_EXERCISE AIM:_ All of the records should be given again exactly as they appear.

_INPUT FOR THIS TASK:_
========================================
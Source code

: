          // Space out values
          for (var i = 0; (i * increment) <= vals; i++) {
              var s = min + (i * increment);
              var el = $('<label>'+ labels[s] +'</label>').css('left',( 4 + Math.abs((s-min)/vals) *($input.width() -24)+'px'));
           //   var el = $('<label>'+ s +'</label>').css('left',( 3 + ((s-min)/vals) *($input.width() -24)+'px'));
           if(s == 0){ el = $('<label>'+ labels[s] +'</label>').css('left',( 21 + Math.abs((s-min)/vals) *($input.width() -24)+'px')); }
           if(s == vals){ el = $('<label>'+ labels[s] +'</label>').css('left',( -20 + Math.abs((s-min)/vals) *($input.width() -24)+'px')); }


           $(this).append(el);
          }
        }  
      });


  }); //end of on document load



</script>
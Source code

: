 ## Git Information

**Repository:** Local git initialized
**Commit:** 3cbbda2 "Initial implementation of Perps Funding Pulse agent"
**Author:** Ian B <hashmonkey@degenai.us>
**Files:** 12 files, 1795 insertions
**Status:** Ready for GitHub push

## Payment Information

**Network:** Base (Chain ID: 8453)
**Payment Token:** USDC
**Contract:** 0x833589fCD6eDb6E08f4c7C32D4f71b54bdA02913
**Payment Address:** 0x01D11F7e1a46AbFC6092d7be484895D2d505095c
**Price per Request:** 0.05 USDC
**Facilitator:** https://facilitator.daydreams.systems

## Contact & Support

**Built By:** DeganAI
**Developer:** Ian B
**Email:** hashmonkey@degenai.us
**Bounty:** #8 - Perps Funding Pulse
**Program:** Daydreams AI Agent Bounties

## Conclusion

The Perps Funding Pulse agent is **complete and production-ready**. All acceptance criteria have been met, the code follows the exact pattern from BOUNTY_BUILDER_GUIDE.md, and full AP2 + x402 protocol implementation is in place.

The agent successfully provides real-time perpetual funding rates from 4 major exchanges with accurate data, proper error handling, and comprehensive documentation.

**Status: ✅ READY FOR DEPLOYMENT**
========================================
_EXPECTED ANSWER:_
Source code

:          // Space out values
          for (var i = 0; (i * increment) <= vals; i++) {
              var s = min + (i * increment);
              var el = $('<label>'+ labels[s] +'</label>').css('left',( 4 + Math.abs((s-min)/vals) *($input.width() -24)+'px'));
           //   var el = $('<label>'+ s +'</label>').css('left',( 3 + ((s-min)/vals) *($input.width() -24)+'px'));
           if(s == 0){ el = $('<label>'+ labels[s] +'</label>').css('left',( 21 + Math.abs((s-min)/vals) *($input.width() -24)+'px')); }
           if(s == vals){ el = $('<label>'+ labels[s] +'</label>').css('left',( -20 + Math.abs((s-min)/vals) *($input.width() -24)+'px')); }


           $(this).append(el);
          }
        }  
      });


  }); //end of on document load



</script>
Source code

: ## Git Information

**Repository:** Local git initialized
**Commit:** 3cbbda2 "Initial implementation of Perps Funding Pulse agent"
**Author:** Ian B <hashmonkey@degenai.us>
**Files:** 12 files, 1795 insertions
**Status:** Ready for GitHub push

## Payment Information

**Network:** Base (Chain ID: 8453)
**Payment Token:** USDC
**Contract:** 0x833589fCD6eDb6E08f4c7C32D4f71b54bdA02913
**Payment Address:** 0x01D11F7e1a46AbFC6092d7be484895D2d505095c
**Price per Request:** 0.05 USDC
**Facilitator:** https://facilitator.daydreams.systems

## Contact & Support

**Built By:** DeganAI
**Developer:** Ian B
**Email:** hashmonkey@degenai.us
**Bounty:** #8 - Perps Funding Pulse
**Program:** Daydreams AI Agent Bounties

## Conclusion

The Perps Funding Pulse agent is **complete and production-ready**. All acceptance criteria have been met, the code follows the exact pattern from BOUNTY_BUILDER_GUIDE.md, and full AP2 + x402 protocol implementation is in place.

The agent successfully provides real-time perpetual funding rates from 4 major exchanges with accurate data, proper error handling, and comprehensive documentation.

**Status: ✅ READY FOR DEPLOYMENT**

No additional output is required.